Pull each line containing "invention" from the data.

• • • • •

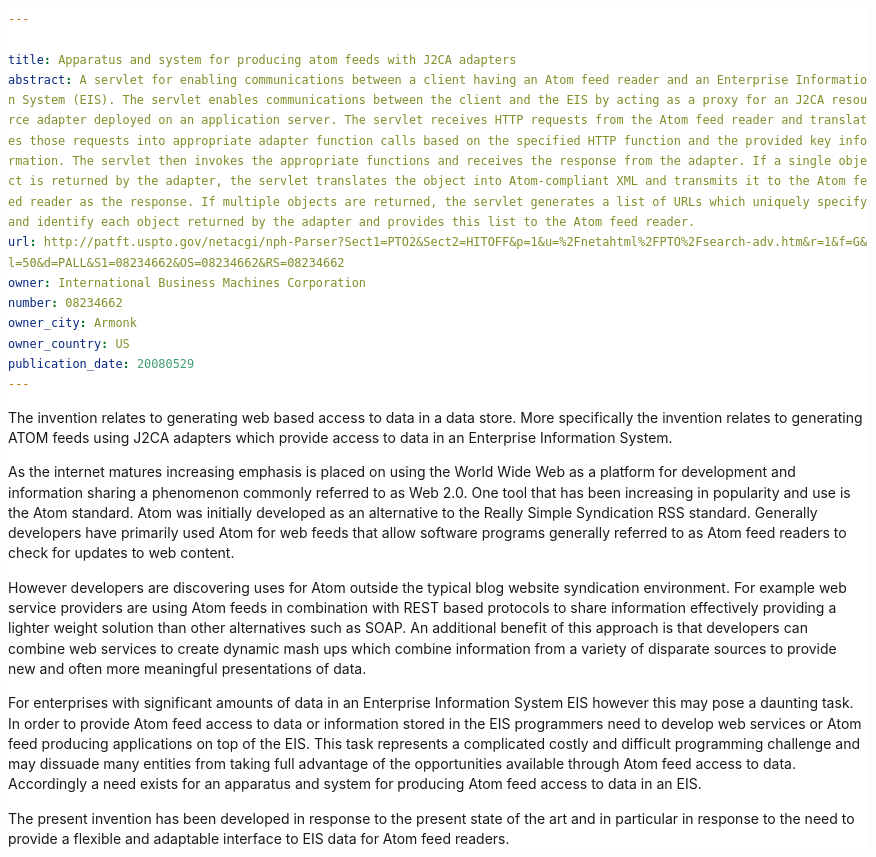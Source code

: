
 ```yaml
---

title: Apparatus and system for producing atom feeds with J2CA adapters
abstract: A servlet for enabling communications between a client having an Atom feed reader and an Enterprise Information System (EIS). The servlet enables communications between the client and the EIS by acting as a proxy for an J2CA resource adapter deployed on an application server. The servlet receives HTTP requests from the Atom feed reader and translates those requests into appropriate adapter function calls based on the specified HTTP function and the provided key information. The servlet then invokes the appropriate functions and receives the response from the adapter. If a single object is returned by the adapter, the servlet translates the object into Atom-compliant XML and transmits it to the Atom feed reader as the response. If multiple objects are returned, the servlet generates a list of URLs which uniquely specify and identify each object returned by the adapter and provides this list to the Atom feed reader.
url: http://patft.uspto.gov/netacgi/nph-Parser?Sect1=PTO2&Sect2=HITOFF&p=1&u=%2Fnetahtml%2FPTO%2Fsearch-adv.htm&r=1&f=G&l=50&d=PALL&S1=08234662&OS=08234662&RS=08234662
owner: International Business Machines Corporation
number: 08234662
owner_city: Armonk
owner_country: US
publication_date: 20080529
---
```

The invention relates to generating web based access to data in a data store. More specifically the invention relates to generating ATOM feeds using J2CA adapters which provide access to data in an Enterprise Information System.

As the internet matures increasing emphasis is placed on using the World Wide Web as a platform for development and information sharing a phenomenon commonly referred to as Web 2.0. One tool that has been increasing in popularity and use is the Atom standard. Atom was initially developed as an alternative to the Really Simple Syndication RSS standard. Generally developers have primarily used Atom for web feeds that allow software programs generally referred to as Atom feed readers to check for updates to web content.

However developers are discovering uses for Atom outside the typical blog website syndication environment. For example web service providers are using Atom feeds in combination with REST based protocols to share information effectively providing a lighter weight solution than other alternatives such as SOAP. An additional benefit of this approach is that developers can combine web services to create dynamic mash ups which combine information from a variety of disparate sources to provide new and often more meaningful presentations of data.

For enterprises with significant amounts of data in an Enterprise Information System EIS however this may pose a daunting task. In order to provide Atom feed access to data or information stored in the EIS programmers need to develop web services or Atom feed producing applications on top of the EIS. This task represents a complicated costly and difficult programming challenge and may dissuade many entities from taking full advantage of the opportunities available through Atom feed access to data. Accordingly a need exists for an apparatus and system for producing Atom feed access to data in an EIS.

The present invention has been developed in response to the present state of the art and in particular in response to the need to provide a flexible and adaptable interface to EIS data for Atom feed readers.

• • • • •

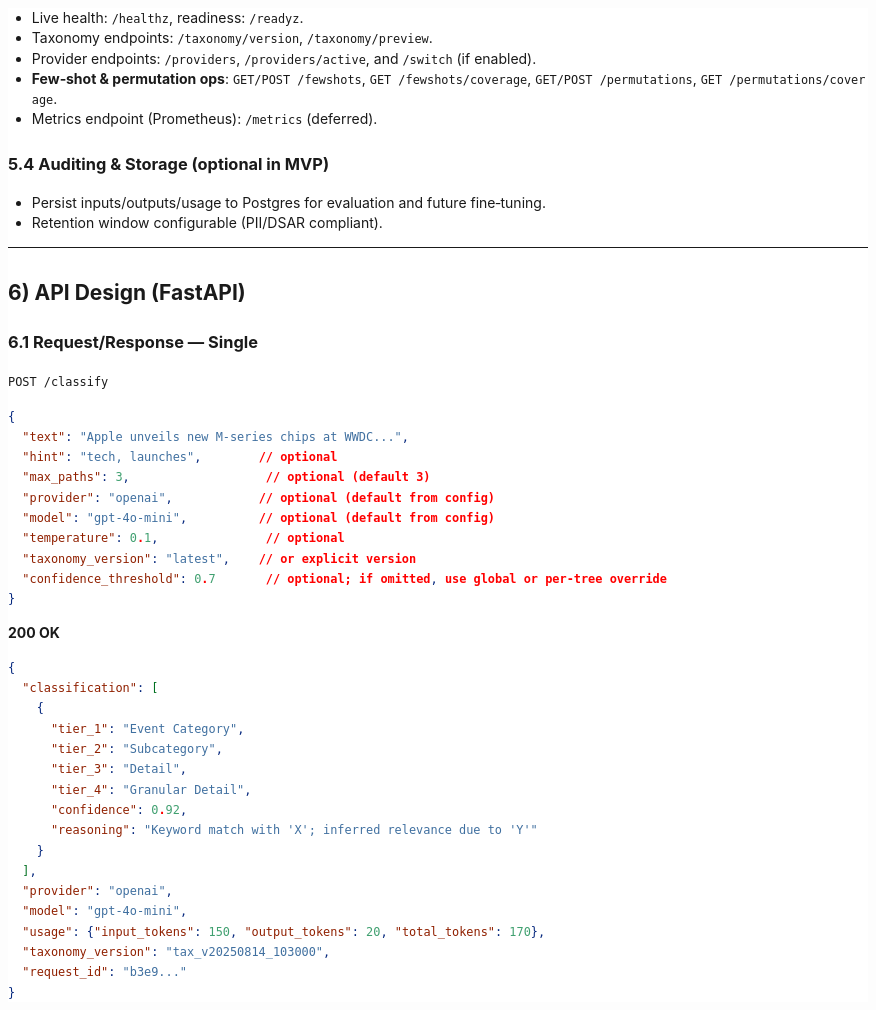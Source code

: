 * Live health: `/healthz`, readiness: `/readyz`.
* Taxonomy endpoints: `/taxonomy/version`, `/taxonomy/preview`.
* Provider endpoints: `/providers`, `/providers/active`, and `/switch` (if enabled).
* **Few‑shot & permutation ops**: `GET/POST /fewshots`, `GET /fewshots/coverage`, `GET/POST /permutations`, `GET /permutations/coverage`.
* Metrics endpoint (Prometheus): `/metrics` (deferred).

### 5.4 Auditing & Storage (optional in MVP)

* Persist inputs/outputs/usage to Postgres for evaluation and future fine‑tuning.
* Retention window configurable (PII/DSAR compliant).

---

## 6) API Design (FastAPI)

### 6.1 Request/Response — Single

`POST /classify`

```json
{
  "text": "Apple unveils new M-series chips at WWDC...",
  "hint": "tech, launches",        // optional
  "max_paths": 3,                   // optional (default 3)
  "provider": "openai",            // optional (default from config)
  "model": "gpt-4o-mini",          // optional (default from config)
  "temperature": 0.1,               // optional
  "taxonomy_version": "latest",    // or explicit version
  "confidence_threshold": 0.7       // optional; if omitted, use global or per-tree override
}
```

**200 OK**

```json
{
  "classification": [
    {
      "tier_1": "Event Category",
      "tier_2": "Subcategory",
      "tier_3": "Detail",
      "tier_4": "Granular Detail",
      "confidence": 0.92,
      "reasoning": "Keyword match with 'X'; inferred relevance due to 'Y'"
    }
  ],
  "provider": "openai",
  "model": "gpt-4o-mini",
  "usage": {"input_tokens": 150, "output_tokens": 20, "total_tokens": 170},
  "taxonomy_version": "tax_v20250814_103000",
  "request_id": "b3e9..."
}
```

• • • • •

**Result of the exercise**
The invention relates to generating web based access to data in a data store. More specifically the invention relates to generating ATOM feeds using J2CA adapters which provide access to data in an Enterprise Information System.
The present invention has been developed in response to the present state of the art and in particular in response to the need to provide a flexible and adaptable interface to EIS data for Atom feed readers.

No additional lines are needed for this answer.